Home Cosmetic Science Talk Formulating Shampoo Bar Formula Help

  • Shampoo Bar Formula Help

    Posted by MikaylaMarie on January 27, 2020 at 12:15 am

    I have been experimenting with making shampoo bars. Here is my shampoo bar formula:

    Sodium Cocoyl Isethionate (powder) - 35%
    Sodium coco-sulfate (powder) - 20%
    Decyl glucoside - 15%
    Coconut butter - 7%
    Stearic Acid - 3%
    Behentrimonium Methosulfate - 7%
    Cocoa Butter - 5%
    Coconut oil - 3%
    Cetyl Alcohol - 2%
    Fragrance - 2 %
    Preservative - .5%
    Lactic acid - .5%

    I heated in a double boiler the Decyl glucoside, Coconut butter, BTMS, Cocoa butter, and coconut oil together and mixed well. Then added the dry ingredients: SCI, SCS, Stearic acid and Cetyl Alcohol. At the very end I added the essential oil fragrance, preservative and lactic acid.

    Starting even from the first phase of melting all the first ingredients together, the consistency is very much a thick paste. Then adding the dry ingredients doesn’t help. I have been trying to heat it up to decrease the viscosity, but that only seems to help so much. This formula is the tweaked version, I upped the oil, butters, BTMS and decyl glucoside to have more liquid ingredients. It definitely helped a little (didn’t solve the problem though, the bar still looks glob-y and unattractive) but also made it oily to the touch. Which makes sense because I increased the oil and butters. I know I don’t need oil and butter in a shampoo bar, but I’d like to have some to help hydrate the scalp.

    This version also came out with a slightly high pH of 6, which I am planning on adding a little more lactic acid to lower it.

    They perform pretty well, actually, and are very hard which is great. But it is oily to the touch, inconsistent and rough in shape. 
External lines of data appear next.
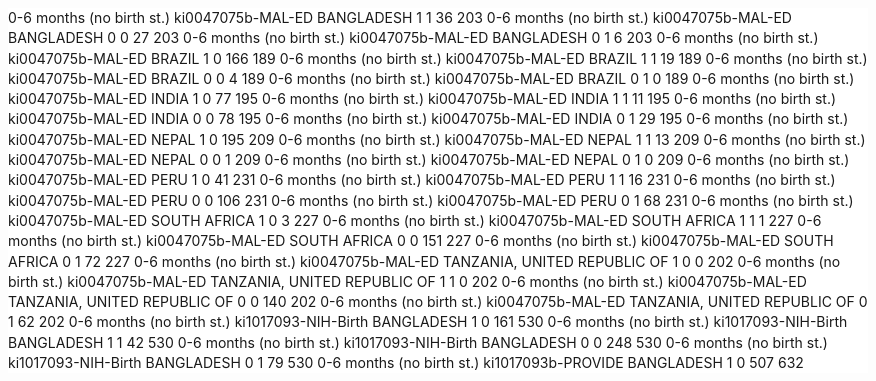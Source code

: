 0-6 months (no birth st.)    ki0047075b-MAL-ED       BANGLADESH                     1                    1       36     203
0-6 months (no birth st.)    ki0047075b-MAL-ED       BANGLADESH                     0                    0       27     203
0-6 months (no birth st.)    ki0047075b-MAL-ED       BANGLADESH                     0                    1        6     203
0-6 months (no birth st.)    ki0047075b-MAL-ED       BRAZIL                         1                    0      166     189
0-6 months (no birth st.)    ki0047075b-MAL-ED       BRAZIL                         1                    1       19     189
0-6 months (no birth st.)    ki0047075b-MAL-ED       BRAZIL                         0                    0        4     189
0-6 months (no birth st.)    ki0047075b-MAL-ED       BRAZIL                         0                    1        0     189
0-6 months (no birth st.)    ki0047075b-MAL-ED       INDIA                          1                    0       77     195
0-6 months (no birth st.)    ki0047075b-MAL-ED       INDIA                          1                    1       11     195
0-6 months (no birth st.)    ki0047075b-MAL-ED       INDIA                          0                    0       78     195
0-6 months (no birth st.)    ki0047075b-MAL-ED       INDIA                          0                    1       29     195
0-6 months (no birth st.)    ki0047075b-MAL-ED       NEPAL                          1                    0      195     209
0-6 months (no birth st.)    ki0047075b-MAL-ED       NEPAL                          1                    1       13     209
0-6 months (no birth st.)    ki0047075b-MAL-ED       NEPAL                          0                    0        1     209
0-6 months (no birth st.)    ki0047075b-MAL-ED       NEPAL                          0                    1        0     209
0-6 months (no birth st.)    ki0047075b-MAL-ED       PERU                           1                    0       41     231
0-6 months (no birth st.)    ki0047075b-MAL-ED       PERU                           1                    1       16     231
0-6 months (no birth st.)    ki0047075b-MAL-ED       PERU                           0                    0      106     231
0-6 months (no birth st.)    ki0047075b-MAL-ED       PERU                           0                    1       68     231
0-6 months (no birth st.)    ki0047075b-MAL-ED       SOUTH AFRICA                   1                    0        3     227
0-6 months (no birth st.)    ki0047075b-MAL-ED       SOUTH AFRICA                   1                    1        1     227
0-6 months (no birth st.)    ki0047075b-MAL-ED       SOUTH AFRICA                   0                    0      151     227
0-6 months (no birth st.)    ki0047075b-MAL-ED       SOUTH AFRICA                   0                    1       72     227
0-6 months (no birth st.)    ki0047075b-MAL-ED       TANZANIA, UNITED REPUBLIC OF   1                    0        0     202
0-6 months (no birth st.)    ki0047075b-MAL-ED       TANZANIA, UNITED REPUBLIC OF   1                    1        0     202
0-6 months (no birth st.)    ki0047075b-MAL-ED       TANZANIA, UNITED REPUBLIC OF   0                    0      140     202
0-6 months (no birth st.)    ki0047075b-MAL-ED       TANZANIA, UNITED REPUBLIC OF   0                    1       62     202
0-6 months (no birth st.)    ki1017093-NIH-Birth     BANGLADESH                     1                    0      161     530
0-6 months (no birth st.)    ki1017093-NIH-Birth     BANGLADESH                     1                    1       42     530
0-6 months (no birth st.)    ki1017093-NIH-Birth     BANGLADESH                     0                    0      248     530
0-6 months (no birth st.)    ki1017093-NIH-Birth     BANGLADESH                     0                    1       79     530
0-6 months (no birth st.)    ki1017093b-PROVIDE      BANGLADESH                     1                    0      507     632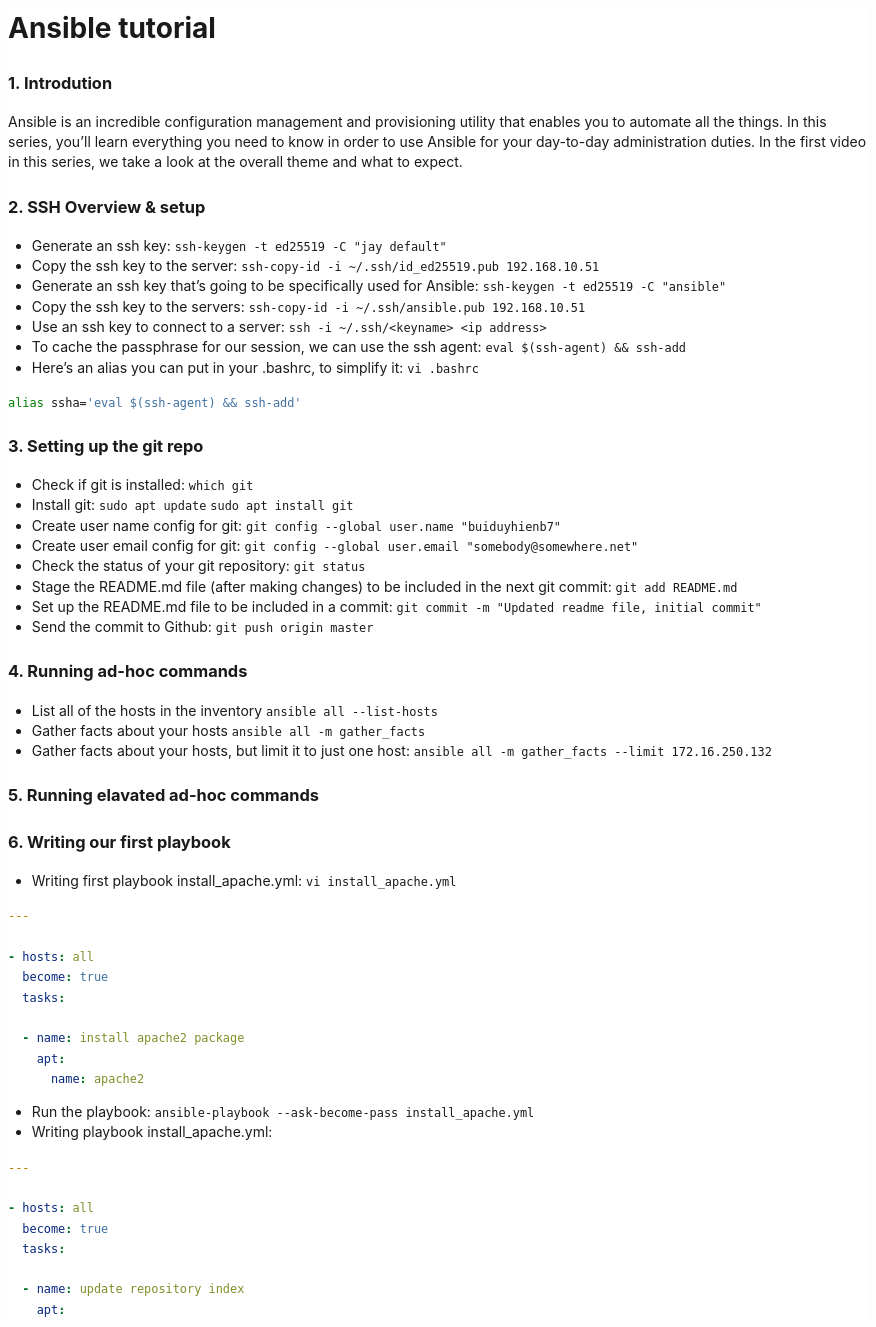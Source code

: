 # Ansible tutorial
### 1. Introdution
Ansible is an incredible configuration management and provisioning utility that enables you to automate all the things. In this series, you’ll learn everything you need to know in order to use Ansible for your day-to-day administration duties. In the first video in this series, we take a look at the overall theme and what to expect.
### 2. SSH Overview & setup
- Generate an ssh key: `ssh-keygen -t ed25519 -C "jay default"`
- Copy the ssh key to the server: `ssh-copy-id -i ~/.ssh/id_ed25519.pub 192.168.10.51`
- Generate an ssh key that’s going to be specifically used for Ansible: `ssh-keygen -t ed25519 -C "ansible"`
- Copy the ssh key to the servers: `ssh-copy-id -i ~/.ssh/ansible.pub 192.168.10.51`
- Use an ssh key to connect to a server: `ssh -i ~/.ssh/<keyname> <ip address>`
- To cache the passphrase for our session, we can use the ssh agent: `eval $(ssh-agent) && ssh-add`
- Here’s an alias you can put in your .bashrc, to simplify it: `vi .bashrc`
```bash
alias ssha='eval $(ssh-agent) && ssh-add'
```
### 3. Setting up the git repo
- Check if git is installed: `which git`
- Install git: `sudo apt update` `sudo apt install git`
- Create user name config for git: `git config --global user.name "buiduyhienb7"`
- Create user email config for git: `git config --global user.email "somebody@somewhere.net"`
- Check the status of your git repository: `git status`
- Stage the README.md file (after making changes) to be included in the next git commit: `git add README.md`
- Set up the README.md file to be included in a commit: `git commit -m "Updated readme file, initial commit"`
- Send the commit to Github: `git push origin master`
### 4. Running ad-hoc commands
- List all of the hosts in the inventory `ansible all --list-hosts`
- Gather facts about your hosts `ansible all -m gather_facts`
- Gather facts about your hosts, but limit it to just one host: `ansible all -m gather_facts --limit 172.16.250.132`
### 5. Running elavated ad-hoc commands
### 6. Writing our first playbook
- Writing first playbook install_apache.yml: `vi install_apache.yml`
```yml
--- 

- hosts: all 
  become: true 
  tasks:

  - name: install apache2 package 
    apt: 
      name: apache2
```
- Run the playbook: `ansible-playbook --ask-become-pass install_apache.yml`
- Writing playbook install_apache.yml:
```yml
---

- hosts: all
  become: true
  tasks:

  - name: update repository index
    apt:
```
    I would really love it to have a smooth consistency and low viscosity when heated, and something that I can easily pour into a mold. Right now I am scooping and glopping it in. Obviously I will want to decrease the oil/butters to get rid of the oily surface, but I’m still not sure how to create a more pour-able shampoo bar. Should I increase my decyl glucoside and decrease some of the powder surfactants?

    MikaylaMarie replied 4 years, 9 months ago 3 Members · 3 Replies
  • 3 Replies
  • belassi

    Member
    January 27, 2020 at 7:13 pm

    But SCI is anionic and BTMS is cationic…

  • ozgirl

    Member
    January 27, 2020 at 10:02 pm
    I have seen cetearyl alcohol used at around 30% to create hot pour shampoo bars. Perhaps you could replace some of your oils with cetearyl alcohol.
    For example
    or this Shampoo Bar formulation from Innospec
    Sodium Cocoyl Isethionate (Pureact I-85EC (Innospec))         38.50
    Sodium Lauroyl Methyl Isethionate (Iselux®(Innospec))          10.00
    Sodium Methyl Lauroyl Taurate (Pureact TR-L90 (Innospec)) 10.00
    Cetearyl Alcohol (Laurex®CS (Innospec))                               30.00
    Behentrimonium Chloride (BTAC 228KC (KCI))                       5.00
    Guar Hydroxypropyltrimonium Chloride (Activsoft CD (Innospec)) 0.50
    Argan Oil                                                                              1.00
    Aqua                                                                                     3.00
    Activated Charcoal                                                                1.00
    Fragrance                                                                             1.00
    Also I have seen glycerin added to dissolve the surfactant portion but these type of bars dissolve quickly during use. For example

    I personally think that you should leave the oils for your conditioner bar. 

    @Belassi cationics and anionics are commonly seen together in solid shampoo bar formulations.

  • MikaylaMarie

    Member
    January 28, 2020 at 10:39 pm

    @ozgirl This is great information, thank you so much! I have ordered some cetearyl alcohol and will definitely be experimenting with it.

    @Belassi You’re right they are, but I have read that for solid shampoo bars since there is no water in the formula it is ok to combine anionic and cationic surfactants.